Today, I want to discuss one of those issues as a coach that just drives me nuts.  It is something I see way too often among junior golfers, but I’ve found players of all ages guilty of this sin.  A growing number of players use just one club to hit their chip shots, no matter the distance, pin location, or the lie.  I find it mind-boggling that you would limit yourself to one club out of the 14 from which you get to choose.  In my opinion, its like saying that when I’m 150 yards I only hit my 9 iron, regardless of the wind condition.  Nobody does that, so why limit yourself around the green?

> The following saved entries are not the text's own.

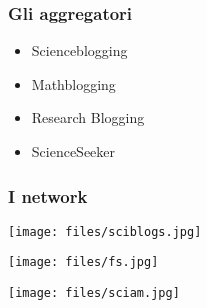 \begin{frame}[aggregatori]
 \frametitle{Gli aggregatori}
  \begin{itemize}
   \item<1-> Scienceblogging
   \item<2-> Mathblogging
   \item<3-> Research Blogging
   \item<4-> ScienceSeeker
  \end{itemize}
\end{frame}

\begin{frame}[network]
 \frametitle{I network}
 \begin{center}
  \texttt{[image: files/sciblogs.jpg]}
 \end{center}
 \begin{center}
  \texttt{[image: files/fs.jpg]}
 \end{center}
 \begin{center}
  \texttt{[image: files/sciam.jpg]}
 \end{center}
\end{frame}
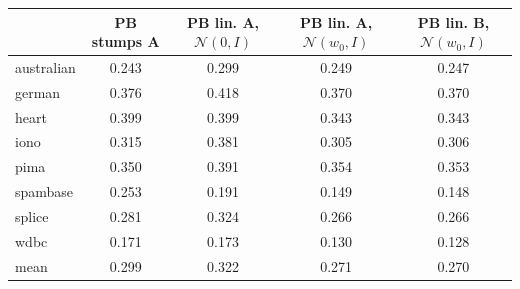 \begin{tabular}{lcccc}
\toprule
 & PB stumps A & PB lin. A, $\mathcal{N}(0,I)$ & PB lin. A, $\mathcal{N}(w_0,I)$ & PB lin. B, $\mathcal{N}(w_0,I)$ \\
\midrule
australian & 0.243 & 0.299 & 0.249 & 0.247 \\
german & 0.376 & 0.418 & 0.370 & 0.370 \\
heart & 0.399 & 0.399 & 0.343 & 0.343 \\
iono & 0.315 & 0.381 & 0.305 & 0.306 \\
pima & 0.350 & 0.391 & 0.354 & 0.353 \\
spambase & 0.253 & 0.191 & 0.149 & 0.148 \\
splice & 0.281 & 0.324 & 0.266 & 0.266 \\
wdbc & 0.171 & 0.173 & 0.130 & 0.128 \\
mean & 0.299 & 0.322 & 0.271 & 0.270 \\
\bottomrule
\end{tabular}
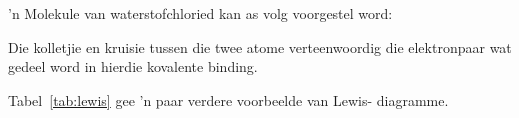 'n Molekule van waterstofchloried kan as volg voorgestel word:
\begin{center}
\end{center}

      \par 
      \label{m38701*id140178}Die kolletjie en kruisie tussen die twee atome verteenwoordig die elektronpaar wat gedeel word in hierdie kovalente binding.\par 
Tabel~\ref{tab:lewis} gee 'n paar verdere voorbeelde van Lewis- diagramme.
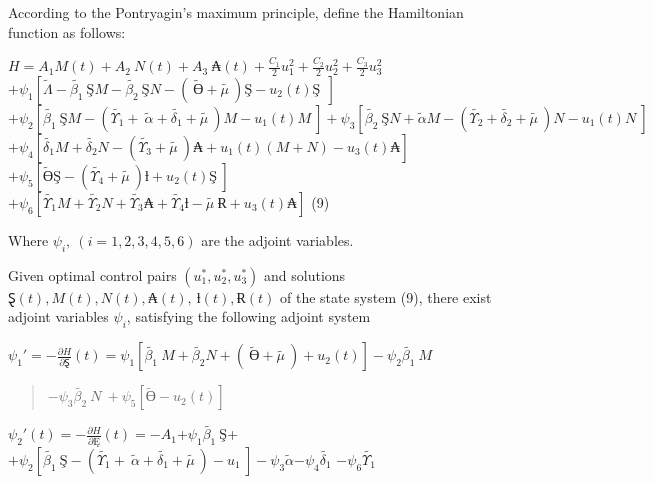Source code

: \documentclass[
]{article}
\begin{document}
According to the Pontryagin's maximum principle, define the Hamiltonian function as follows:

\(H = A_{1}M(t) + A_{2}\ N(t) + A_{3}\ ₳(t) + \frac{C_{1}}{2}u_{1}^{2} + \frac{C_{2}}{2}u_{2}^{2} + \frac{C_{3}}{2}u_{3}^{2}\) \(+ \psi_{1}\left\lbrack \widetilde{\Lambda} - \widetilde{\beta_{1}}\ ŞM - \widetilde{\beta_{2}}\ ŞN - \left( \ \widetilde{Ө} + \widetilde{\mu\ } \right)Ş - u_{2}(t)Ş\ \  \right\rbrack\) \(+ \psi_{2}\left\lbrack \widetilde{\beta_{1}}\ ŞM - \left( \widetilde{\Upsilon_{1}} + \ \widetilde{\alpha} + \widetilde{\delta_{1}} + \widetilde{\mu\ } \right)M - u_{1}(t)M\  \right\rbrack + \psi_{3}\left\lbrack \widetilde{\beta_{2}}\ ŞN + \widetilde{\alpha}M - \left( \widetilde{\Upsilon_{2}} + \widetilde{\delta_{2}} + \widetilde{\mu\ } \right)N - u_{1}(t)N\  \right\rbrack\) \(+ \psi_{4}\left\lbrack \widetilde{\delta_{1}}M + \widetilde{\delta_{2}}N - \left( \widetilde{\Upsilon_{3}} + \widetilde{\mu\ } \right)₳ + u_{1}(t)(M + N) - u_{3}(t)₳ \right\rbrack\) \(+ \psi_{5}\left\lbrack \widetilde{Ө}Ş - \left( \widetilde{\Upsilon_{4}} + \widetilde{\mu\ } \right)ƚ + u_{2}(t)Ş\  \right\rbrack\) \(+ \psi_{6}\left\lbrack \widetilde{\Upsilon_{1}}M + \widetilde{\Upsilon_{2}}N + \widetilde{\Upsilon_{3}}₳ + \widetilde{\Upsilon_{4}}ƚ - \widetilde{\mu\ }Ɍ + u_{3}(t)₳ \right\rbrack\) (9)

Where \(\psi_{i},\ (i = 1,2,3,4,5,6)\) are the adjoint variables.

Given optimal control pairs \(\left( u_{1}^{*},u_{2}^{*},u_{3}^{*} \right)\) and solutions \(Ȿ(t),M(t),N(t),₳(t),\ ƚ(t),Ɍ(t)\) of the state system (9), there exist adjoint variables \(\psi_{i}\), satisfying the following adjoint system

\(\psi_{1}' = - \frac{\partial H}{\partial Ȿ}(t) = \psi_{1}\left\lbrack \widetilde{\beta_{1}}\ M + \widetilde{\beta_{2}}N + \left( \ \widetilde{Ө} + \widetilde{\mu\ } \right) + u_{2}(t) \right\rbrack - \psi_{2}\widetilde{\beta_{1}}\ M\)

\begin{quote}
\(- \psi_{3}\widetilde{\beta_{2}}\ N\  + \psi_{5}\left\lbrack \widetilde{Ө} - u_{2}(t) \right\rbrack\)
\end{quote}

\(\psi_{2}'(t) = - \frac{\partial H}{\partial Ę}(t) = - A_{1}\)+\(\psi_{1}\widetilde{\beta_{1}}\ Ş\)+\(+ \psi_{2}\left\lbrack \widetilde{\beta_{1}}\ Ş - \left( \widetilde{\Upsilon_{1}} + \ \widetilde{\alpha} + \widetilde{\delta_{1}} + \widetilde{\mu\ } \right) - u_{1}\  \right\rbrack - \psi_{3}\widetilde{\alpha}{- \psi}_{4}\widetilde{\delta_{1}}\) \(- \psi_{6}\widetilde{\Upsilon_{1}}\)
\end{document}
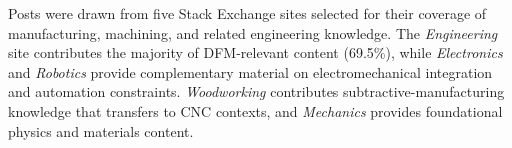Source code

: Posts were drawn from five Stack Exchange sites selected for their
coverage of manufacturing, machining, and related engineering
knowledge.  The \emph{Engineering} site contributes the majority of
DFM-relevant content (69.5\%), while \emph{Electronics} and
\emph{Robotics} provide complementary material on electromechanical
integration and automation constraints.  \emph{Woodworking}
contributes subtractive-manufacturing knowledge that transfers to
CNC contexts, and \emph{Mechanics} provides foundational physics
and materials content.
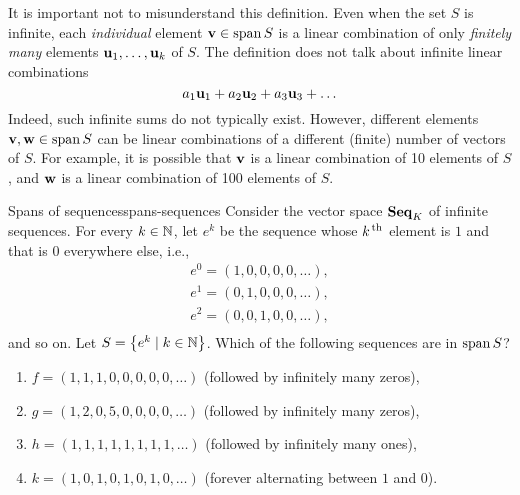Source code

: It is important not to misunderstand this definition.  Even when the
set $S$ is infinite, each {\em individual} element
$\vect{v}\in\sspan S$ is a linear combination of only {\em finitely
  many} elements $\vect{u}_1,\ldots,\vect{u}_k$ of $S$.
The definition does not talk about infinite linear combinations
\begin{equation*}
  a_1\vect{u}_1 + a_2\vect{u}_2 + a_3\vect{u}_3 + \ldots
\end{equation*}
Indeed, such infinite sums do not typically exist.  However, different
elements $\vect{v},\vect{w}\in\sspan S$ can be linear combinations of
a different (finite) number of vectors of $S$. For example, it is
possible that $\vect{v}$ is a linear combination of 10 elements of
$S$, and $\vect{w}$ is a linear combination of 100 elements of $S$.

\begin{example}{Spans of sequences}{spans-sequences}
  Consider the vector space $\mathbf{Seq}_K$ of infinite sequences. For every
  $k\in\mathbb{N}$, let $e^k$ be the sequence whose $k^{\,\rm th}$ element is $1$ and
  that is $0$ everywhere else, i.e.,
  \begin{equation*}
    \begin{array}{l}
      e^0 = (1,0,0,0,0,\ldots), \\
      e^1 = (0,1,0,0,0,\ldots), \\
      e^2 = (0,0,1,0,0,\ldots), \\
    \end{array}
  \end{equation*}
  and so on.
  Let $S=\left\{e^k \mid k\in\mathbb{N}\right\}$. Which of the following sequences are in
  $\sspan S$?
  \begin{enumialphparenastyle}
    \begin{enumerate}
    \item $f = (1,1,1,0,0,0,0,0,\ldots)$ (followed by infinitely many zeros),
    \item $g = (1,2,0,5,0,0,0,0,\ldots)$ (followed by infinitely many zeros),
    \item $h = (1,1,1,1,1,1,1,1,\ldots)$ (followed by infinitely many ones),
    \item $k = (1,0,1,0,1,0,1,0,\ldots)$ (forever alternating between $1$ and $0$).
    \end{enumerate}
  \end{enumialphparenastyle}
\end{example}

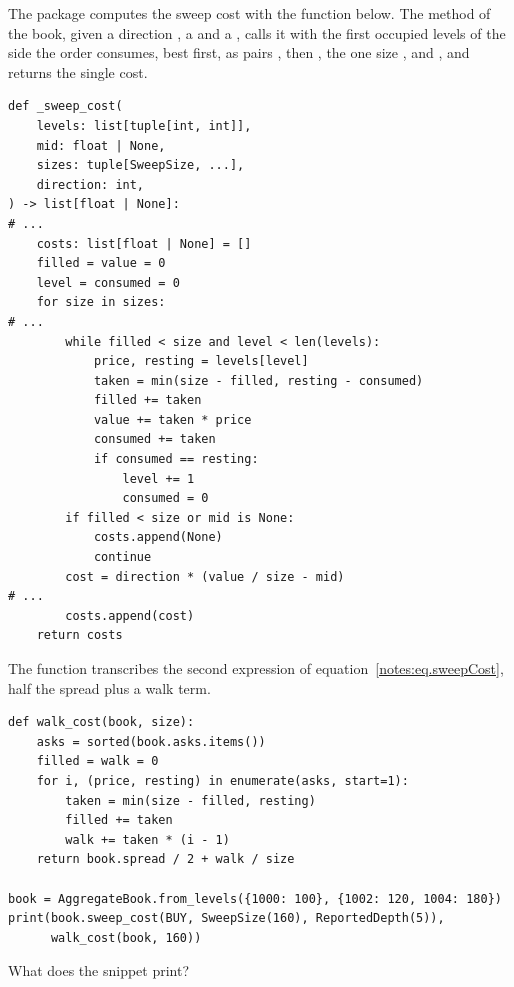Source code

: \begin{question}
\label{question.sweepCostWalksTheGrid}
The package computes the sweep cost with the function below.
The method  of the book,
given a direction , a  and a ,
calls it with the first  occupied levels of the side the order consumes,
best first, as pairs ,
then , the one size , and ,
and returns the single cost.
\begin{lstlisting}[caption={\protect\codehl{unito26.lob.orderbook.\_sweep\_cost}, abridged.}, label=listing.sweepCostFunction]
def _sweep_cost(
    levels: list[tuple[int, int]],
    mid: float | None,
    sizes: tuple[SweepSize, ...],
    direction: int,
) -> list[float | None]:
# ...
    costs: list[float | None] = []
    filled = value = 0
    level = consumed = 0
    for size in sizes:
# ...
        while filled < size and level < len(levels):
            price, resting = levels[level]
            taken = min(size - filled, resting - consumed)
            filled += taken
            value += taken * price
            consumed += taken
            if consumed == resting:
                level += 1
                consumed = 0
        if filled < size or mid is None:
            costs.append(None)
            continue
        cost = direction * (value / size - mid)
# ...
        costs.append(cost)
    return costs
\end{lstlisting}
The function  transcribes the second expression
of equation~\eqref{notes:eq.sweepCost},
half the spread plus a walk term.
\begin{lstlisting}[caption={The second expression of the sweep cost, on a book with a gap}, label=listing.sweepCostWalkTerm]
def walk_cost(book, size):
    asks = sorted(book.asks.items())
    filled = walk = 0
    for i, (price, resting) in enumerate(asks, start=1):
        taken = min(size - filled, resting)
        filled += taken
        walk += taken * (i - 1)
    return book.spread / 2 + walk / size

book = AggregateBook.from_levels({1000: 100}, {1002: 120, 1004: 180})
print(book.sweep_cost(BUY, SweepSize(160), ReportedDepth(5)),
      walk_cost(book, 160))
\end{lstlisting}
What does the snippet print?
\begin{choices}
 \choice {}
 \choice {}
 \choice {}
 \correctchoice {}
\end{choices}
\end{question}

Personally, I think this issue has evolved from the growing popularity and accessibility of the lofted wedge.  If you look at older sets of clubs, you will notice that very few of them have anything that looks like the wedge pictured left.  There is no question that the evolution of this sort of club has made lots of shots around the green easier.  Negatively, however, is that it is the only clubs tons of players grab to hit a chip shot.  For whatever reason, people fear going past the hole much greater than they fear leaving it short.  Subsequently, this makes the one-club chip much more popular.  Unfortunately, by not being creative you limit the opportunity to hit it close and make a simple up and in.  The first thing I cover with my students is the importance of getting the ball on the ground.  It is so much easier to control a ball that is rolling than one flying in the air.  From there, one can determine proper club selection.  Let me present a few scenarios:

1. Your ball lays 3 yards off the green with 20 yards between you and the pin

  • For this shot, I would grab my 8 iron and hit a bump and run in which the ball barely leaves the ground.

2. Your ball lays 10 yards off the green with 20 yards between you and the pin

  • For this shot, I would grab my PW and pitch the ball just over the fringe and let it roll the rest of the way to the hole.

3. Your ball lays 10 yards off the green, 20 yards from the pin, and a bunker between you and the green

  • For this shot, I would grab my SW and hit a high shot that lands closer to the pin with little roll.

I have just demonstrated how you can hit three different shots with three different clubs from relatively the same distance.  Each of my examples assumed the ball laid perfectly on the ground.  Can you imagine the options different lies present?  I am confident that I could have hit each of those shots inches from the hole.  I couldn’t say that if I used the SW for all three.  I know the Phil Mickelson flop shot is sexy but let’s be honest – even he doesn’t hit it from everywhere.  So, the next time you are on the putting green, be sure to bring your whole golf bag and experiment.  Remember, the most important thing is getting it close to the hole and you are free to do whatever it takes.  Best of luck and see you on the lesson tee!!!